§ Task brief:
Skip the images and restate every line of the records exactly.

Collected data
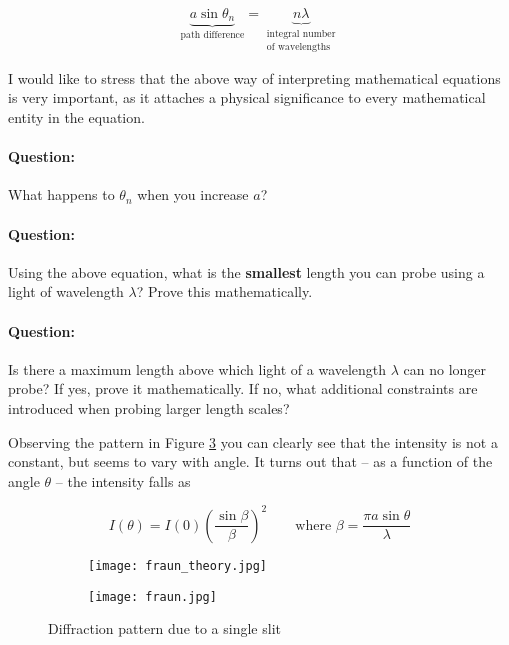 \begin{equation*}
\underbrace{a \sin{\theta_n}}_{\text{path difference}} = \underbrace{n \lambda}_{\substack{\text{integral number} \\ \text{of wavelengths}}}
\end{equation*}

I would like to stress that the above way of interpreting mathematical equations is very important, as it attaches a physical significance to every mathematical entity in the equation.


\begin{tcolorbox}
\paragraph{Question: } What happens to $\theta_n$ when you increase $a$? 

\paragraph{Question: } Using the above equation, what is the \textbf{smallest} length you can probe using a light of wavelength $\lambda$? Prove this mathematically.

\paragraph{Question: } Is there a maximum length above which light of a wavelength $\lambda$ can no longer probe? If yes, prove it mathematically. If no, what additional constraints are introduced when probing larger length scales?
\end{tcolorbox}

Observing the pattern in Figure \ref{img_diff} you can clearly see that the intensity is not a constant, but seems to vary with angle. It turns out that -- as a function of the angle $\theta$ -- the intensity falls as 

\begin{equation*}
I(\theta) = I(0) \left( \frac{\sin{\beta}}{\beta}\right)^2 \quad \quad \text{where  } \beta = \frac{\pi a \sin \theta}{\lambda}
\end{equation*}

\begin{figure}[!htb]
\centering
    \begin{subfigure}[b]{0.45\textwidth}
        \texttt{[image: fraun\_theory.jpg]}
        \label{fraun_theory}
    \end{subfigure}
\begin{subfigure}[b]{0.45\textwidth}
       \texttt{[image: fraun.jpg]}
        \label{fraun}
    \end{subfigure}
\caption{Diffraction pattern due to a single slit}
\label{img_diff}
\end{figure}


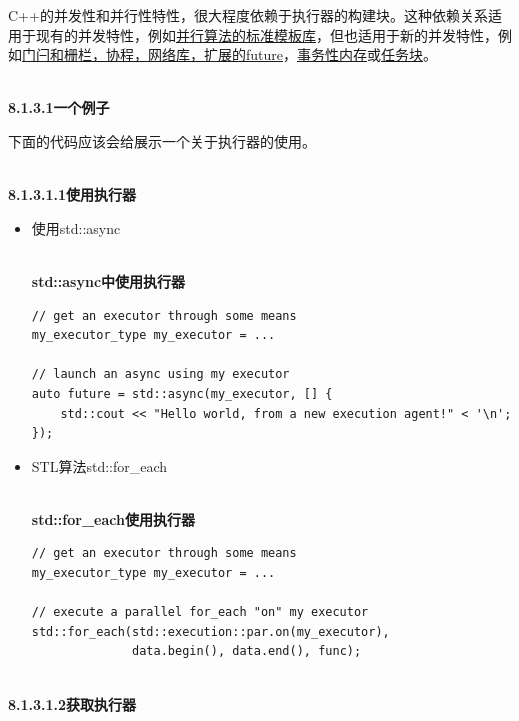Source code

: C++的并发性和并行性特性，很大程度依赖于执行器的构建块。这种依赖关系适用于现有的并发特性，例如\href{https://www.modernescpp.com/index.php/parallel-algorithm-of-the-standard-template-library}{并行算法的标准模板库}，但也适用于新的并发特性，例如\href{https://www.modernescpp.com/index.php/std-future-extensions}{门闩和栅栏，协程，网络库，扩展的future}，\href{https://www.modernescpp.com/index.php/transactional-memory}{事务性内存}或\href{https://www.modernescpp.com/index.php/task-blocks}{任务块}。

\hspace*{\fill} \\ %
\noindent
\textbf{8.1.3.1\hspace{0.2cm}一个例子}

下面的代码应该会给展示一个关于执行器的使用。

\hspace*{\fill} \\ %
\noindent
\textbf{8.1.3.1.1\hspace{0.2cm}使用执行器}

\begin{itemize}
\item 
使用std::async

\hspace*{\fill} \\ %
\noindent
\textbf{std::async中使用执行器}
\begin{lstlisting}[style=styleCXX]
// get an executor through some means
my_executor_type my_executor = ...

// launch an async using my executor
auto future = std::async(my_executor, [] {
	std::cout << "Hello world, from a new execution agent!" < '\n';
});
\end{lstlisting}

\item 
STL算法std::for\_each

\hspace*{\fill} \\ %
\noindent
\textbf{std::for\_each使用执行器}
\begin{lstlisting}[style=styleCXX]
// get an executor through some means
my_executor_type my_executor = ...

// execute a parallel for_each "on" my executor
std::for_each(std::execution::par.on(my_executor),
			  data.begin(), data.end(), func);
\end{lstlisting}
\end{itemize}

\hspace*{\fill} \\ %
\noindent
\textbf{8.1.3.1.2\hspace{0.2cm}获取执行器}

§ Worked solution:
 \begin{equation*}
\underbrace{a \sin{\theta_n}}_{\text{path difference}} = \underbrace{n \lambda}_{\substack{\text{integral number} \\ \text{of wavelengths}}}
\end{equation*}

I would like to stress that the above way of interpreting mathematical equations is very important, as it attaches a physical significance to every mathematical entity in the equation.


\begin{tcolorbox}
\paragraph{Question: } What happens to $\theta_n$ when you increase $a$? 

\paragraph{Question: } Using the above equation, what is the \textbf{smallest} length you can probe using a light of wavelength $\lambda$? Prove this mathematically.

\paragraph{Question: } Is there a maximum length above which light of a wavelength $\lambda$ can no longer probe? If yes, prove it mathematically. If no, what additional constraints are introduced when probing larger length scales?
\end{tcolorbox}

Observing the pattern in Figure \ref{img_diff} you can clearly see that the intensity is not a constant, but seems to vary with angle. It turns out that -- as a function of the angle $\theta$ -- the intensity falls as 

\begin{equation*}
I(\theta) = I(0) \left( \frac{\sin{\beta}}{\beta}\right)^2 \quad \quad \text{where  } \beta = \frac{\pi a \sin \theta}{\lambda}
\end{equation*}

\begin{figure}[!htb]
\centering
    \begin{subfigure}[b]{0.45\textwidth}
        \texttt{[image: fraun\_theory.jpg]}
        \label{fraun_theory}
    \end{subfigure}
\begin{subfigure}[b]{0.45\textwidth}
       \texttt{[image: fraun.jpg]}
        \label{fraun}
    \end{subfigure}
\caption{Diffraction pattern due to a single slit}
\label{img_diff}
\end{figure}


Source code

: C++的并发性和并行性特性，很大程度依赖于执行器的构建块。这种依赖关系适用于现有的并发特性，例如\href{https://www.modernescpp.com/index.php/parallel-algorithm-of-the-standard-template-library}{并行算法的标准模板库}，但也适用于新的并发特性，例如\href{https://www.modernescpp.com/index.php/std-future-extensions}{门闩和栅栏，协程，网络库，扩展的future}，\href{https://www.modernescpp.com/index.php/transactional-memory}{事务性内存}或\href{https://www.modernescpp.com/index.php/task-blocks}{任务块}。

\hspace*{\fill} \\ %
\noindent
\textbf{8.1.3.1\hspace{0.2cm}一个例子}

下面的代码应该会给展示一个关于执行器的使用。

\hspace*{\fill} \\ %
\noindent
\textbf{8.1.3.1.1\hspace{0.2cm}使用执行器}

\begin{itemize}
\item 
使用std::async

\hspace*{\fill} \\ %
\noindent
\textbf{std::async中使用执行器}
\begin{lstlisting}[style=styleCXX]
// get an executor through some means
my_executor_type my_executor = ...

// launch an async using my executor
auto future = std::async(my_executor, [] {
	std::cout << "Hello world, from a new execution agent!" < '\n';
});
\end{lstlisting}

\item 
STL算法std::for\_each

\hspace*{\fill} \\ %
\noindent
\textbf{std::for\_each使用执行器}
\begin{lstlisting}[style=styleCXX]
// get an executor through some means
my_executor_type my_executor = ...

// execute a parallel for_each "on" my executor
std::for_each(std::execution::par.on(my_executor),
			  data.begin(), data.end(), func);
\end{lstlisting}
\end{itemize}

\hspace*{\fill} \\ %
\noindent
\textbf{8.1.3.1.2\hspace{0.2cm}获取执行器}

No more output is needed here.